Stored entries
────

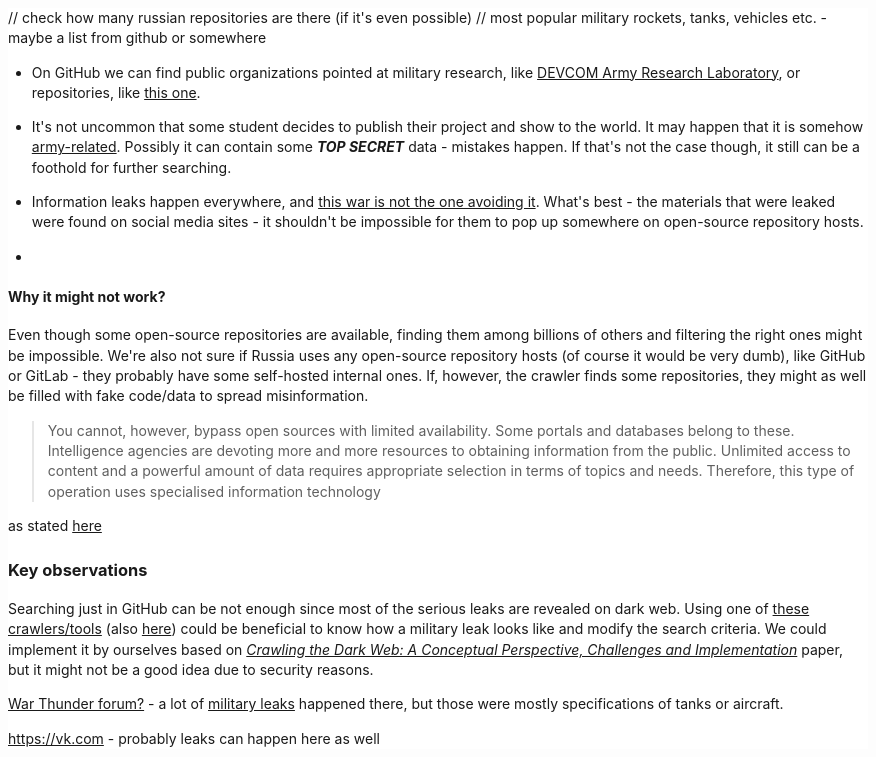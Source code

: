 // check how many russian repositories are there (if it's even possible)
// most popular military rockets, tanks, vehicles etc. - maybe a list from github or somewhere

- On GitHub we can find public organizations pointed at military research, like [DEVCOM Army Research Laboratory](https://github.com/USArmyResearchLab), or repositories, like [this one](https://github.com/ARL-UTEP-OC/ecel). 

- It's not uncommon that some student decides to publish their project and show to the world. It may happen that it is somehow [army-related](https://github.com/lrmcc/ARO-Senior-Design). Possibly it can contain some ___TOP SECRET___ data - mistakes happen. If that's not the case though, it still can be a foothold for further searching.

- Information leaks happen everywhere, and [this war is not the one avoiding it](https://www.nytimes.com/2023/04/08/us/politics/leaked-documents-russia-ukraine-war.html). What's best - the materials that were leaked were found on social media sites - it shouldn't be impossible for them to pop up somewhere on open-source repository hosts.

- 


#### Why it might not work?

Even though some open-source repositories are available, finding them among billions of others and filtering the right ones might be impossible.
We're also not sure if Russia uses any open-source repository hosts (of course it would be very dumb), like GitHub or GitLab - they probably have some self-hosted internal ones. If, however, the crawler finds some repositories, they might as well be filled with fake code/data to spread misinformation. 



>You cannot, however, bypass open sources with limited availability. Some portals and databases belong to these. Intelligence agencies are devoting more and more resources to obtaining information from the public. Unlimited access to content and a powerful amount of data requires appropriate selection in terms of topics and needs. Therefore, this type of operation uses specialised information technology

as stated [here](https://securityanddefence.pl/Open-source-intelligence-OSINT-as-an-element-of-military-recon,103337,0,2.html#S6)


### Key observations

Searching just in GitHub can be not enough since most of the serious leaks are revealed on dark web. Using one of [these crawlers/tools](https://medium.com/@tushar_rs_/dark-web-scraping-by-osint-scraping-tools-5e148e4eea0) (also [here](https://www.thedarkcrawler.com/)) could be beneficial to know how a military leak looks like and modify the search criteria. 
We could implement it by ourselves based on [*Crawling the Dark Web: A Conceptual Perspective, Challenges and Implementation*](https://www.researchgate.net/publication/332969272_Crawling_the_Dark_Web_A_Conceptual_Perspective_Challenges_and_Implementation) paper, but it might not be a good idea due to security reasons.

[War Thunder forum?](https://forum.warthunder.com/) - a lot of [military leaks](https://en.wikipedia.org/wiki/War_Thunder#Documents_leaks) happened there, but those were mostly specifications of tanks or aircraft.

https://vk.com - probably leaks can happen here as well
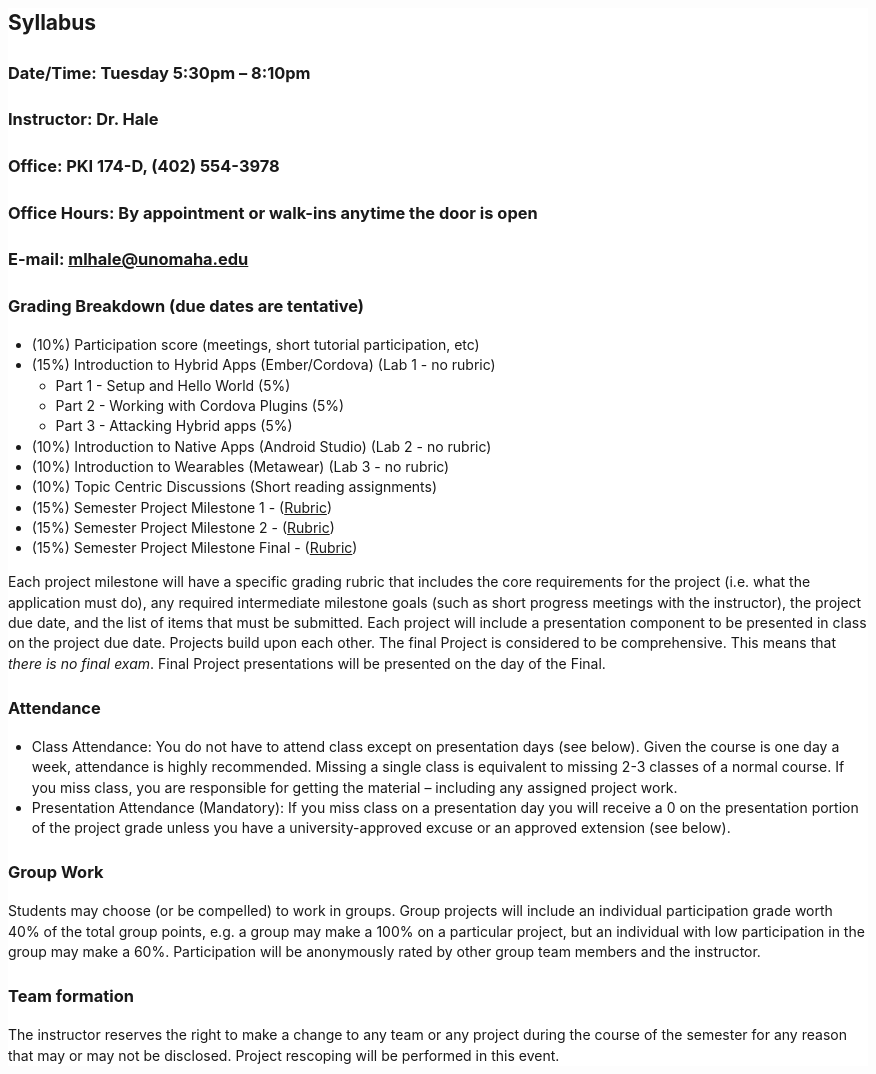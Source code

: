 ## Syllabus
### Date/Time: Tuesday 5:30pm – 8:10pm
### Instructor:  Dr. Hale
### Office:  PKI 174-D, (402) 554-3978
### Office Hours:  By appointment or walk-ins anytime the door is open
### E-mail:  mlhale@unomaha.edu

### Grading Breakdown (due dates are tentative)
- (10%) Participation score (meetings, short tutorial participation, etc)
- (15%) Introduction to Hybrid Apps (Ember/Cordova) (Lab 1 - no rubric)
  - Part 1 - Setup and Hello World (5%)
  - Part 2 - Working with Cordova Plugins (5%)
  - Part 3 - Attacking Hybrid apps (5%)
- (10%) Introduction to Native Apps (Android Studio) (Lab 2 - no rubric)
- (10%) Introduction to Wearables (Metawear) (Lab 3 - no rubric)
- (10%) Topic Centric Discussions (Short reading assignments)
- (15%) Semester Project Milestone 1 - ([Rubric](/projects/milestone1.md))
- (15%) Semester Project Milestone 2 - ([Rubric](/projects/milestone2.md))
- (15%) Semester Project Milestone Final - ([Rubric](/projects/milestone3.md))

Each project milestone will have a specific grading rubric that includes the core requirements for the project (i.e. what the application must do), any required intermediate milestone goals (such as short progress meetings with the instructor), the project due date, and the list of items that must be submitted. Each project will include a presentation component to be presented in class on the project due date. Projects build upon each other. The final Project is considered to be comprehensive. This means that <i>there is no final exam</i>. Final Project presentations will be presented on the day of the Final.

### Attendance
- Class Attendance: You do not have to attend class except on presentation days (see below). Given the course is one day a week, attendance is highly recommended. Missing a single class is equivalent to missing 2-3 classes of a normal course. If you miss class, you are responsible for getting the material – including any assigned project work.
- Presentation Attendance (Mandatory): If you miss class on a presentation day you will receive a 0 on the presentation portion of the project grade unless you have a university-approved excuse or an approved extension (see below).

### Group Work
Students may choose (or be compelled) to work in groups. Group projects will include an individual participation grade worth 40% of the total group points, e.g. a group may make a 100% on a particular project, but an individual with low participation in the group may make a 60%. Participation will be anonymously rated by other group team members and the instructor.

### Team formation
The instructor reserves the right to make a change to any team or any project during the course of the semester for any reason that may or may not be disclosed. Project rescoping will be performed in this event.
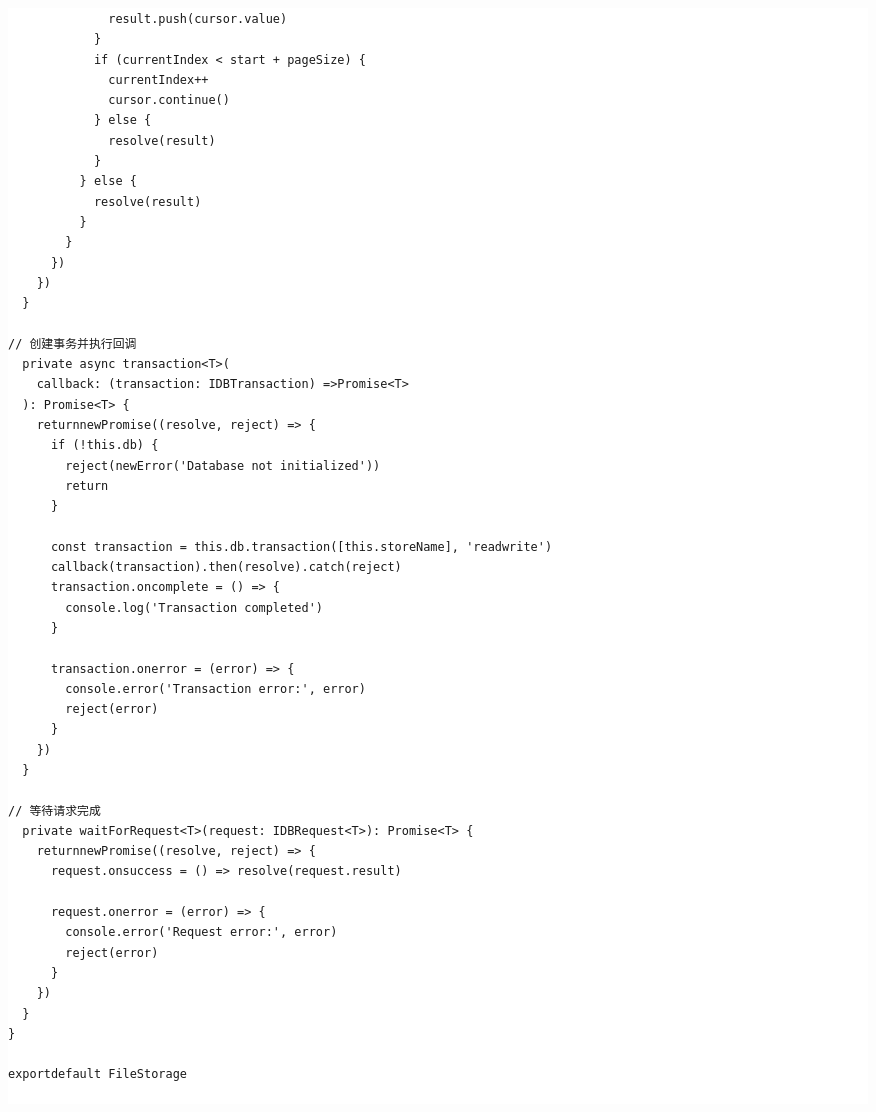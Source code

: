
 ```
              result.push(cursor.value)
            }
            if (currentIndex < start + pageSize) {
              currentIndex++
              cursor.continue()
            } else {
              resolve(result)
            }
          } else {
            resolve(result)
          }
        }
      })
    })
  }

// 创建事务并执行回调
  private async transaction<T>(
    callback: (transaction: IDBTransaction) =>Promise<T>
  ): Promise<T> {
    returnnewPromise((resolve, reject) => {
      if (!this.db) {
        reject(newError('Database not initialized'))
        return
      }

      const transaction = this.db.transaction([this.storeName], 'readwrite')
      callback(transaction).then(resolve).catch(reject)
      transaction.oncomplete = () => {
        console.log('Transaction completed')
      }

      transaction.onerror = (error) => {
        console.error('Transaction error:', error)
        reject(error)
      }
    })
  }

// 等待请求完成
  private waitForRequest<T>(request: IDBRequest<T>): Promise<T> {
    returnnewPromise((resolve, reject) => {
      request.onsuccess = () => resolve(request.result)

      request.onerror = (error) => {
        console.error('Request error:', error)
        reject(error)
      }
    })
  }
}

exportdefault FileStorage


```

────

Work order:
Would you retype the lines above from the one with "- Part 2 - Working" down to the one with "- (15%) Semester Project Milestone 1", word for word, both ends included and no other lines?

Task response:
  - Part 2 - Working with Cordova Plugins (5%)
  - Part 3 - Attacking Hybrid apps (5%)
- (10%) Introduction to Native Apps (Android Studio) (Lab 2 - no rubric)
- (10%) Introduction to Wearables (Metawear) (Lab 3 - no rubric)
- (10%) Topic Centric Discussions (Short reading assignments)
- (15%) Semester Project Milestone 1 - ([Rubric](/projects/milestone1.md))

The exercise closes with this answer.